[[ Available data, beginning ]]

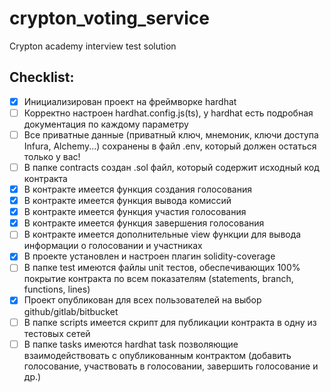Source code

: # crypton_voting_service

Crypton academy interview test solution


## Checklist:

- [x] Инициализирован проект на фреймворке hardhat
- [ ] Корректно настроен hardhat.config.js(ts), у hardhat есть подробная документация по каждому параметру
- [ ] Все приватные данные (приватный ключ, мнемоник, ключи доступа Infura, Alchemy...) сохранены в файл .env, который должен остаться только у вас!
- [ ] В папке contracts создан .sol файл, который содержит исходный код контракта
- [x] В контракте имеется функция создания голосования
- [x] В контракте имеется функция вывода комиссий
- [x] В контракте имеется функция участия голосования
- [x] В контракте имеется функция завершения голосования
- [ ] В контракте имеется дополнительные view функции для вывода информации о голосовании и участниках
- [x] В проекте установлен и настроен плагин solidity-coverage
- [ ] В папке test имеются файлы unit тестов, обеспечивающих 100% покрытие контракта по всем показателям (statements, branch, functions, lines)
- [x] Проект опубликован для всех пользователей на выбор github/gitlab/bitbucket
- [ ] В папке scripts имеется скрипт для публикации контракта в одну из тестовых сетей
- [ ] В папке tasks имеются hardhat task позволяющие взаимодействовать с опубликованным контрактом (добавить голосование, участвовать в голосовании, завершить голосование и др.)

[[ Available data, end ]]

Track down all lines above with the string "который" and copy them.

- [ ] Все приватные данные (приватный ключ, мнемоник, ключи доступа Infura, Alchemy...) сохранены в файл .env, который должен остаться только у вас!
- [ ] В папке contracts создан .sol файл, который содержит исходный код контракта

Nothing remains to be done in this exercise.